Source texts of formatted documents
....
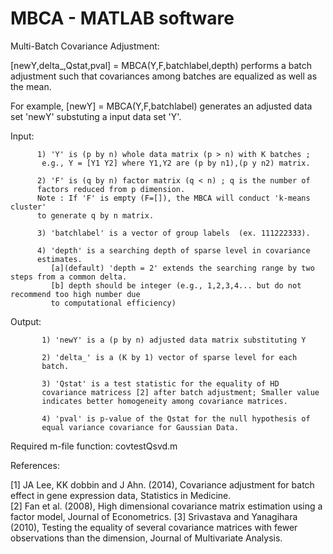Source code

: # MBCA - MATLAB software
Multi-Batch Covariance Adjustment:

   [newY,delta_,Qstat,pval] = MBCA(Y,F,batchlabel,depth) performs a batch
   adjustment such that covariances among batches are equalized as well as the mean.

   For example, [newY] = MBCA(Y,F,batchlabel) generates an adjusted data
   set 'newY' substuting a input data set 'Y'.

   Input: 

          1) 'Y' is (p by n) whole data matrix (p > n) with K batches ; 
           e.g., Y = [Y1 Y2] where Y1,Y2 are (p by n1),(p y n2) matrix.
          
          2) 'F' is (q by n) factor matrix (q < n) ; q is the number of
          factors reduced from p dimension.
          Note : If 'F' is empty (F=[]), the MBCA will conduct 'k-means cluster'
          to generate q by n matrix. 
             
          3) 'batchlabel' is a vector of group labels  (ex. 111222333).

          4) 'depth' is a searching depth of sparse level in covariance
          estimates.
             [a](default) 'depth = 2' extends the searching range by two steps from a common delta.
             [b] depth should be integer (e.g., 1,2,3,4... but do not recommend too high number due
             to computational efficiency)
         
   Output: 

           1) 'newY' is a (p by n) adjusted data matrix substituting Y
           
           2) 'delta_' is a (K by 1) vector of sparse level for each
           batch.

           3) 'Qstat' is a test statistic for the equality of HD
           covariance matricess [2] after batch adjustment; Smaller value
           indicates better homogeneity among covariance matrices.                

           4) 'pval' is p-value of the Qstat for the null hypothesis of
           equal variance covariance for Gaussian Data.
        
   Required m-file function: covtestQsvd.m

   References:

   [1] JA Lee, KK dobbin and J Ahn. (2014), Covariance adjustment for batch effect in gene expression data, Statistics in Medicine.   
   [2] Fan et al. (2008), High dimensional covariance matrix estimation using a factor model, Journal of Econometrics.
   [3] Srivastava and Yanagihara (2010), Testing the equality of several covariance matrices with fewer observations than the dimension, Journal
   of Multivariate Analysis.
....
**DIRECTIONS:**
Set down only the lines above that fall between the line holding "1) 'newY' is" and the line holding "4) 'pval' is", inclusive, keeping each exact.

**THE ANSWER:**
           1) 'newY' is a (p by n) adjusted data matrix substituting Y
           
           2) 'delta_' is a (K by 1) vector of sparse level for each
           batch.

           3) 'Qstat' is a test statistic for the equality of HD
           covariance matricess [2] after batch adjustment; Smaller value
           indicates better homogeneity among covariance matrices.                

           4) 'pval' is p-value of the Qstat for the null hypothesis of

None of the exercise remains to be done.